++++ Given data ++++

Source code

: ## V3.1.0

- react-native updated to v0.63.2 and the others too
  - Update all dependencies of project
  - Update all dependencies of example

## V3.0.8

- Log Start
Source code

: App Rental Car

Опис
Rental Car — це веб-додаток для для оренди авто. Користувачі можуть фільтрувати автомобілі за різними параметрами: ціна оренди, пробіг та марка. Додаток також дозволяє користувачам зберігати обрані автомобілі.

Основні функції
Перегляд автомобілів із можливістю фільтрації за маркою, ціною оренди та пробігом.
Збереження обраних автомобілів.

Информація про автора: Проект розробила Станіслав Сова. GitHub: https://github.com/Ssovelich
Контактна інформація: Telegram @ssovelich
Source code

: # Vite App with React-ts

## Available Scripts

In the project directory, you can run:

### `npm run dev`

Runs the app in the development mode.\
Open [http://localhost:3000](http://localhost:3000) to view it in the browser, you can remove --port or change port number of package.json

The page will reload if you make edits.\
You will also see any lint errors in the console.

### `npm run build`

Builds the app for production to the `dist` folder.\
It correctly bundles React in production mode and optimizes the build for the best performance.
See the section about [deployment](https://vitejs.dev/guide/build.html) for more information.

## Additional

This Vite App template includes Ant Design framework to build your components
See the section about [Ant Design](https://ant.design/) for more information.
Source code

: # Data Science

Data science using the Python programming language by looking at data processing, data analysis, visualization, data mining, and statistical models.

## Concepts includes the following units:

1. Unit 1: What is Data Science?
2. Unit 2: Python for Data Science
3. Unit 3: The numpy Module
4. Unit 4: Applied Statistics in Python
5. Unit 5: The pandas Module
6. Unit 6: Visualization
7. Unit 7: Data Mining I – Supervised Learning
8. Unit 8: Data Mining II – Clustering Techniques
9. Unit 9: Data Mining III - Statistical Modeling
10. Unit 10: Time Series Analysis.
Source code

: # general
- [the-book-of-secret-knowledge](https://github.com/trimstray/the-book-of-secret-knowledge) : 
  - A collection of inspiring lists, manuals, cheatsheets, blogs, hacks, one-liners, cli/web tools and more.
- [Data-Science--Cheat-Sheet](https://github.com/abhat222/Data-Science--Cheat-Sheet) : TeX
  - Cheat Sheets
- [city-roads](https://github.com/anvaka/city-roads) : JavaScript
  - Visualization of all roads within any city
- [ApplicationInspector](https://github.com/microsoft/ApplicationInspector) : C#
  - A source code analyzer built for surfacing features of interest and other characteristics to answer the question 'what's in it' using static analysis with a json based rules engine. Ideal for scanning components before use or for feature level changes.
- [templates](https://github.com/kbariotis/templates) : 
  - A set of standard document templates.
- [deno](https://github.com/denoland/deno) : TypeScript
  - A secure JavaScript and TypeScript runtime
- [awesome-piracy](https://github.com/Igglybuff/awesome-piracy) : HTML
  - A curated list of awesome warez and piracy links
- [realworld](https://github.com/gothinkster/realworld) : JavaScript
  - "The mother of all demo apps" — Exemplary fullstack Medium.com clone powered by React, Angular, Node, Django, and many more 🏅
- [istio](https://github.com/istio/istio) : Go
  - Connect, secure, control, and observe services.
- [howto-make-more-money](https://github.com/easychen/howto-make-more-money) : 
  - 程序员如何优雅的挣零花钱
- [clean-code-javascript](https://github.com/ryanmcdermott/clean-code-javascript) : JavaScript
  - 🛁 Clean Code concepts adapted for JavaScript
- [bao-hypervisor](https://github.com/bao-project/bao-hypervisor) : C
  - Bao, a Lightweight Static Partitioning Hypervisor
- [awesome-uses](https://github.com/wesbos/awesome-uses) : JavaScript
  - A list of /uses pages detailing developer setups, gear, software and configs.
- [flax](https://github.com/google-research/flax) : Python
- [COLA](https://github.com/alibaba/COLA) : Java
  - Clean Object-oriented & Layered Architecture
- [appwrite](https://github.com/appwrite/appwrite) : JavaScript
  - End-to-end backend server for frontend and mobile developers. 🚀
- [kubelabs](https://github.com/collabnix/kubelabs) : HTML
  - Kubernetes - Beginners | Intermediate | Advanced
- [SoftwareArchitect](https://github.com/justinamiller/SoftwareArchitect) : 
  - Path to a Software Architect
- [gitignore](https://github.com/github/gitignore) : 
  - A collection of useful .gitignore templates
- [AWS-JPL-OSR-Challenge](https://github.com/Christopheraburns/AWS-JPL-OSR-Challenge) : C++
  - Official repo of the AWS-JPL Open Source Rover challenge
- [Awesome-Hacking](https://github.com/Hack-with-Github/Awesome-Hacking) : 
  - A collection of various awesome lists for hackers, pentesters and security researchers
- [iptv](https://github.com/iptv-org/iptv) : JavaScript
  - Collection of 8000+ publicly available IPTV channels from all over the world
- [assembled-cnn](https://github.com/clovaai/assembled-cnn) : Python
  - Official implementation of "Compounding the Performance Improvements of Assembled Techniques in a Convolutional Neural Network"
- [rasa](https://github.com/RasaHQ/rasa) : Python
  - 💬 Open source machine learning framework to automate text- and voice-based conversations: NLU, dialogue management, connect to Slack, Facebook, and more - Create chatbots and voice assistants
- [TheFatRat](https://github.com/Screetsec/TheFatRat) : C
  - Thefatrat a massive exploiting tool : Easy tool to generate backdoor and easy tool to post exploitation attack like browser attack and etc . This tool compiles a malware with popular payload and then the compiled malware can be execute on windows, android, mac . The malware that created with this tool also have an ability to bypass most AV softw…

++++
++++ Given data ++++

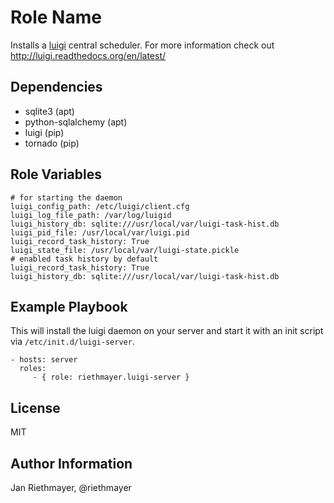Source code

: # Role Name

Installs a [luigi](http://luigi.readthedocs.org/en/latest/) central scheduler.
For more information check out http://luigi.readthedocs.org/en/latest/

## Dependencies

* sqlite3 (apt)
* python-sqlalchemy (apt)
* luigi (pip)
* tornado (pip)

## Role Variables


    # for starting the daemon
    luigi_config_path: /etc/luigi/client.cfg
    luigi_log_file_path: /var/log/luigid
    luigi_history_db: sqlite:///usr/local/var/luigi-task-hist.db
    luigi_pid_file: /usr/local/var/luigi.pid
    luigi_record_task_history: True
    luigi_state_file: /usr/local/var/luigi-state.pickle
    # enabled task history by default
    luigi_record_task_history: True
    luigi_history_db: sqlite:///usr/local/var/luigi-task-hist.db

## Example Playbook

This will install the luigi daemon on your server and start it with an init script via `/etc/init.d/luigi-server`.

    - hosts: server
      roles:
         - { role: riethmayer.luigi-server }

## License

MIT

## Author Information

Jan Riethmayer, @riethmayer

++++

◆ Required action
Give the number of lines in the records above that contain the word "components", and nothing more.

◆ Answer space
2